An Overview of Recent Development of the Gap-Waveguide Technology for
mmWave and sub-THz Applications
Abstract
Interest in the mmWave and sub-THz bands for next-generation
communication and radar systems is increasingly growing due to the
available electromagnetic spectrum. This has led to an urgent need to
develop low-loss and low-fabrication-cost technologies that perform well
at these frequencies. The Gap Waveguide (GW) technology is an emerging
and viable contender for the development of radio frequency passive
components and antenna systems. The GW technology is based on the
parallel-plate waveguide principle. According to Maxwell’s equations,
ideally, no wave propagates within a structure if the top plate consists
of a perfect electric conductor (PEC) while the bottom plate is a
perfect magnetic conductor (PMC), and the distance between the plates is
less than a quarter wavelength. This PMC structure creates high surface
impedance characteristics which provide cutoff to all propagating modes
within the airgap. In practice, these magnetic conductors can be created
artificially using an Electromagnetic Band Gap (EBG) structure.
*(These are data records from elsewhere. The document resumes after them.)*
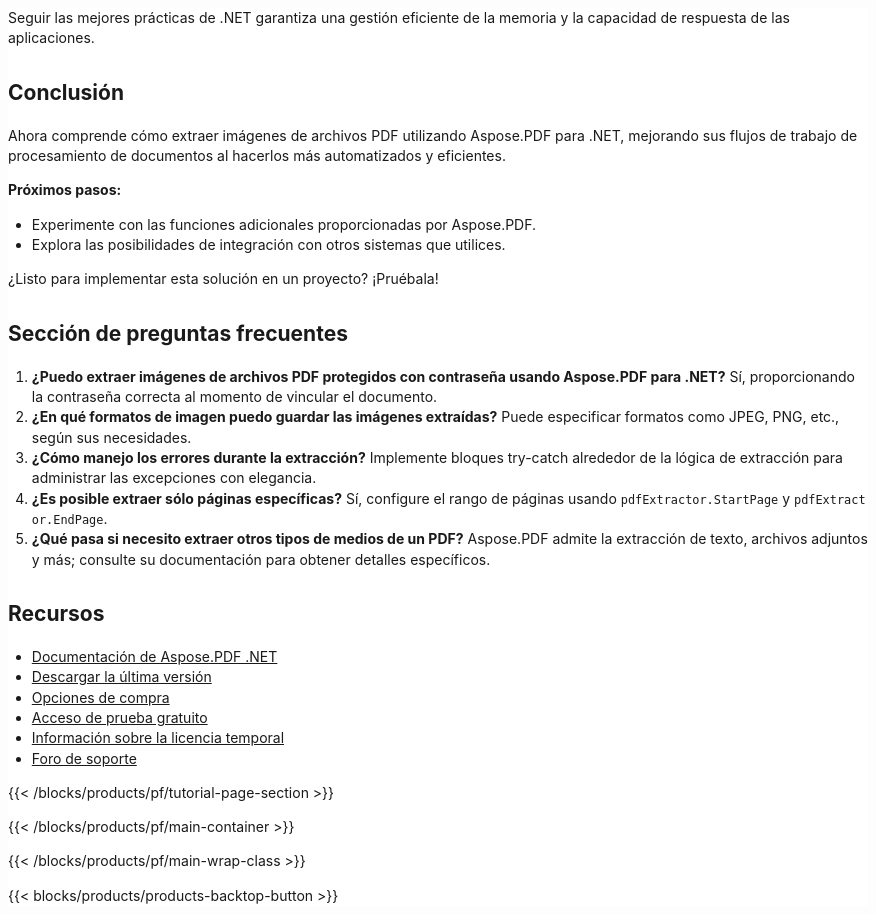 Seguir las mejores prácticas de .NET garantiza una gestión eficiente de la memoria y la capacidad de respuesta de las aplicaciones.

## Conclusión

Ahora comprende cómo extraer imágenes de archivos PDF utilizando Aspose.PDF para .NET, mejorando sus flujos de trabajo de procesamiento de documentos al hacerlos más automatizados y eficientes.

**Próximos pasos:**
- Experimente con las funciones adicionales proporcionadas por Aspose.PDF.
- Explora las posibilidades de integración con otros sistemas que utilices.

¿Listo para implementar esta solución en un proyecto? ¡Pruébala!

## Sección de preguntas frecuentes

1. **¿Puedo extraer imágenes de archivos PDF protegidos con contraseña usando Aspose.PDF para .NET?** 
   Sí, proporcionando la contraseña correcta al momento de vincular el documento.
2. **¿En qué formatos de imagen puedo guardar las imágenes extraídas?** 
   Puede especificar formatos como JPEG, PNG, etc., según sus necesidades.
3. **¿Cómo manejo los errores durante la extracción?** 
   Implemente bloques try-catch alrededor de la lógica de extracción para administrar las excepciones con elegancia.
4. **¿Es posible extraer sólo páginas específicas?**
   Sí, configure el rango de páginas usando `pdfExtractor.StartPage` y `pdfExtractor.EndPage`.
5. **¿Qué pasa si necesito extraer otros tipos de medios de un PDF?** 
   Aspose.PDF admite la extracción de texto, archivos adjuntos y más; consulte su documentación para obtener detalles específicos.

## Recursos
- [Documentación de Aspose.PDF .NET](https://reference.aspose.com/pdf/net/)
- [Descargar la última versión](https://releases.aspose.com/pdf/net/)
- [Opciones de compra](https://purchase.aspose.com/buy)
- [Acceso de prueba gratuito](https://releases.aspose.com/pdf/net/)
- [Información sobre la licencia temporal](https://purchase.aspose.com/temporary-license/)
- [Foro de soporte](https://forum.aspose.com/c/pdf/10)

{{< /blocks/products/pf/tutorial-page-section >}}

{{< /blocks/products/pf/main-container >}}

{{< /blocks/products/pf/main-wrap-class >}}

{{< blocks/products/products-backtop-button >}}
Based on
this simple principle, considerable research and development of novel
components with high performance has seen the light in the past decade.
The purpose of this paper is to present an overview of current
advancements in the design and technical implementations of GW-based
antenna systems and components. Practical applications and the industry
interest in the developments of the GW technology for mmWave and sub-THz
applications have also been scrutinized.